▶ Work to be completed: Below are records to print word for word; include none of their pictures.
### Data supplied ###
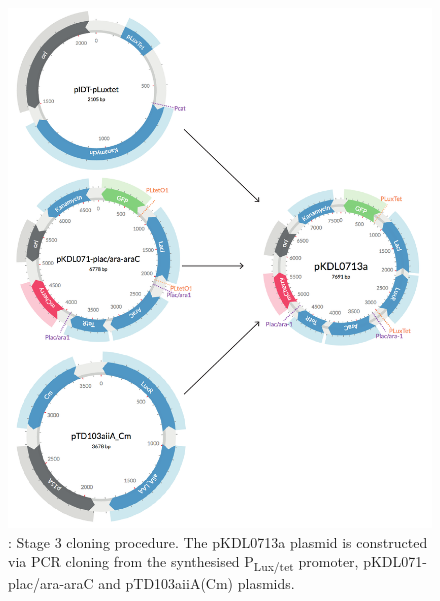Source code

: \begin{figure}[htbp]
	\begin{center}
		\includegraphics[scale=0.7]{../../chapters/chapterDesignSwitches/images/stage3_cloning.pdf}
		\caption[LoF caption]{\label{fig:stage3}: Stage 3 cloning procedure. The pKDL0713a plasmid is constructed via PCR cloning from the synthesised P\textsubscript{Lux/tet} promoter, pKDL071-plac/ara-araC and pTD103aiiA(Cm) plasmids.}
	\end{center}
\end{figure}
\clearpage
###
▶ Exercise answer:
Source code

: \begin{figure}[htbp]
	\begin{center}
		\includegraphics[scale=0.7]{../../chapters/chapterDesignSwitches/images/stage3_cloning.pdf}
		\caption[LoF caption]{\label{fig:stage3}: Stage 3 cloning procedure. The pKDL0713a plasmid is constructed via PCR cloning from the synthesised P\textsubscript{Lux/tet} promoter, pKDL071-plac/ara-araC and pTD103aiiA(Cm) plasmids.}
	\end{center}
\end{figure}
\clearpage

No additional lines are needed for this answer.